To briefly describe the roaster, it is provided with a small, fan-speed-control PCB that has a knob attached to it to control the fan speed. The circuit is designed to ensure a minimum operating voltage of 4 volts for the DC motor of the fan, and a maximum operating voltage of 13.5 volts. This minimum bound on the fan speed/voltage is intended to secure the heating element from being damaged, or from damaging the surrounding wires and electronics. The DC voltage is provided to the DC motor using a laptop's switching power supply (a.k.a. charger). This type of power supplies is different from a conventional transformer in the sense that it's very efficient and automatic with regard to the input voltage (i.e. will always produce a regulated 15.5 volts regardless of the input AC voltage). The fact that I used this type of power supplies for the fan control circuit means that the whole roaster can still be operated using a Variac with only the heating circuit being effected by the varying input AC voltage.

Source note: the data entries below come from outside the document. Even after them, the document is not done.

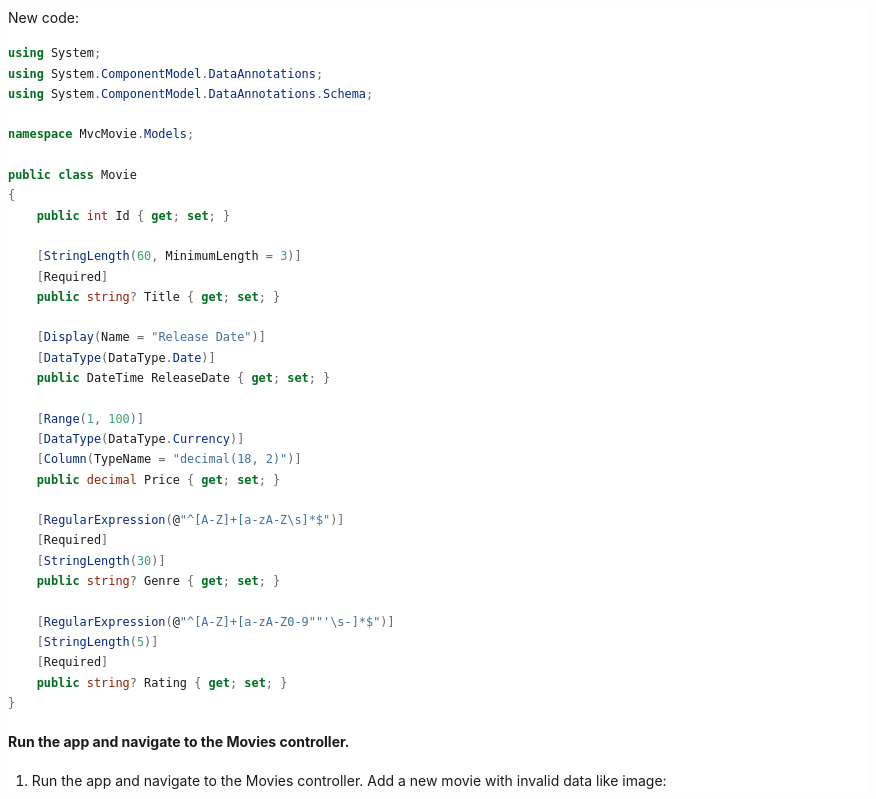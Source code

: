 New code:
```C#
using System;
using System.ComponentModel.DataAnnotations;
using System.ComponentModel.DataAnnotations.Schema;

namespace MvcMovie.Models;

public class Movie
{
    public int Id { get; set; }

    [StringLength(60, MinimumLength = 3)]
    [Required]
    public string? Title { get; set; }

    [Display(Name = "Release Date")]
    [DataType(DataType.Date)]
    public DateTime ReleaseDate { get; set; }

    [Range(1, 100)]
    [DataType(DataType.Currency)]
    [Column(TypeName = "decimal(18, 2)")]
    public decimal Price { get; set; }    

    [RegularExpression(@"^[A-Z]+[a-zA-Z\s]*$")]
    [Required]
    [StringLength(30)]
    public string? Genre { get; set; }

    [RegularExpression(@"^[A-Z]+[a-zA-Z0-9""'\s-]*$")]
    [StringLength(5)]
    [Required]
    public string? Rating { get; set; }
}
```

#### Run the app and navigate to the Movies controller.

1. Run the app and navigate to the Movies controller. Add a new movie with invalid data like image:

That is for the fan circuit. For the heater circuit, on the other hand, I used a 220V/1000W dimmer switch (made in China, sold for 35 S.R. -less than $10). I pulled the dimmer circuit out of its casing, attached a small heat sink to the back of the output transistor (the electronic component that dissipates most of the power), and added a small 12V cooling fan to the side to aid in its cooling. This active cooling of the cheap 1000W dimmer seems to allow me to use this dimmer to control the 220V/5A heating element without damage. I also used a panel current meter to watch the current being passed to the heating element, since the relationship provided by the dimmer switch is highly non-linear. Note that in the case of the fan control circuit, the circuit is highly linear by design (half way = half power), and thus needs no such addition.

The modification didn't cost much in total if we only calculated the cost of the parts that made it into the roaster, but it was very tedious. Note that one of the most expensive parts was already available, which the the 15.5V/5A TOSHIBA laptop charger. I bought a replacement charger 3 years back for my laptop when the original charger stopped working due to a mechanical shock. I was fortunate enough to examined the old charger today to figure out that one of the inductors was broken off the board, and by only soldiering the inductor back to its correct place on the PCB, the charger was working again.

I said that I was going to describe the roaster in brief but I seem to have given an exhaustive explanation of it, which I think is good thing.


It's generally not a good idea to work on the mechanical and the electronic aspects at once, it can lead into a big mess in my opinion.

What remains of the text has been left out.